Neulich. Und Sie wissen ja, was neulich in meinem Alter bedeutet: meistens fünf Jahre. Was das Körperliche betrifft, fehlen mir viele Einzelheiten. Die Beine zum Beispiel – und die Luft. Aber ich nütze mittlerweile meine Gebrechen am Theater wie ein Quicktänzer (reifer Gigolo) zu Sekunden der Geschicklichkeit. Man spielt alte Rollen natürlich besser, wenn man schon eine gewisse Erfahrung mit dem Scheitern hat. Man sollte wissen, dass man im Alter viel Lächerliches tut und man sollte lernen, darüber zu lachen. Das Wichtigste ist Zärtlichkeit, sie währt am längsten. Dazu gehört auch Unfreundlichkeit – das ist nicht untypisch für eine gute Freundschaft und sogar für eine große Liebe.

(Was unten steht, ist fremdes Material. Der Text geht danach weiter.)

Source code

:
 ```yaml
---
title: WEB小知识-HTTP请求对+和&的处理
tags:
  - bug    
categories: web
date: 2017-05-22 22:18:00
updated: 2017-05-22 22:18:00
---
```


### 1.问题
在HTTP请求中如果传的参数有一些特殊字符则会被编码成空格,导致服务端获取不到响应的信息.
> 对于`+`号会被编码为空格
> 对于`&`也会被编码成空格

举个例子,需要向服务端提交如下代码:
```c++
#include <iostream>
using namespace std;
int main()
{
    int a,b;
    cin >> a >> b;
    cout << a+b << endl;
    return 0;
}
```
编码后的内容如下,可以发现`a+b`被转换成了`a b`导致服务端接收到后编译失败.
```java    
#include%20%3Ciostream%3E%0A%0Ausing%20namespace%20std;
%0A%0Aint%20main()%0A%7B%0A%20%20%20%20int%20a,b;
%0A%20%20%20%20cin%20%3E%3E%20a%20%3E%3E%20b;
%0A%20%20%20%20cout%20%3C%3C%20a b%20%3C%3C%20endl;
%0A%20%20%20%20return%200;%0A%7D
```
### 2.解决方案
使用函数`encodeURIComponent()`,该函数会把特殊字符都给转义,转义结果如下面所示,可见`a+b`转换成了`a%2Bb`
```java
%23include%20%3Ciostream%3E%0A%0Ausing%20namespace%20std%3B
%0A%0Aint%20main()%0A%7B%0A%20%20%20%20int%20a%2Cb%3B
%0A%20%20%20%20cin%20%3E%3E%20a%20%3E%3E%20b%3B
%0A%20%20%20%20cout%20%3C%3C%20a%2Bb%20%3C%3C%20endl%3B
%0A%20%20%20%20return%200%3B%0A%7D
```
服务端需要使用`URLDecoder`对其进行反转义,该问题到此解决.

Die beste Basis ist die Unkenntnis der Schwächen.
Wie haben Sie Ihre Frau erobert?
Durch meine Späße, mein Gerede, meine "Erscheinung" und mein gockelhaftes Gehabe damals sicher nicht. Damit war sie intellektuell nicht verführbar. Aber plötzlich saßen wir in diesem Pleite-Theater in der Liliengasse, sie ohne Gage, ich grad frisch rausgeflogen aus einer Produktion. Da hat sich der ganze Herzenskoffer samt der Wäsch’ aufgetan – da ist ein Gespräch entstanden, das bis heute anhält.
Ihre Frau ist immer im Hintergrund. Warum eigentlich?
Sie hat für mich Ihre eigene Karriere als hoffnungsvolle, junge Schauspielerin beendet. Ich fühle mich bis heute schuldig, sie nicht gepusht zu haben. Sie war unendlich begabt. Sie war unfähig, unnatürlich zu sein. So wie sich die Schrift Goethes in seinen fast 83 Jahren nie veränderte, so hat sie ihre Jugendstimme, auch heute, im beginnenden Alter, in dem sie schwebt, nie eingebüßt. In jeder Stadt, in der ich war, war ich ein bisserl ungern. Aber wenn sie dabei war, begann die selbe Stadt zu leuchten ... Wir schauen uns seit vielen Jahren nach einer gemeinsamen Abtrittsart um. Ein Autounfall oder so was.
Was wären Sie gern geworden?
Opernsänger ... Rigoletto, Tannhäuser oder der Sachs – das waren meine Partien.
Was fehlte Ihnen dazu?
Die Stimme. Als Sänger hat man Gefühle zur Verfügung, die man als Schauspieler nie zeigen kann. Im Film geht mir Musik eher auf die Nerven.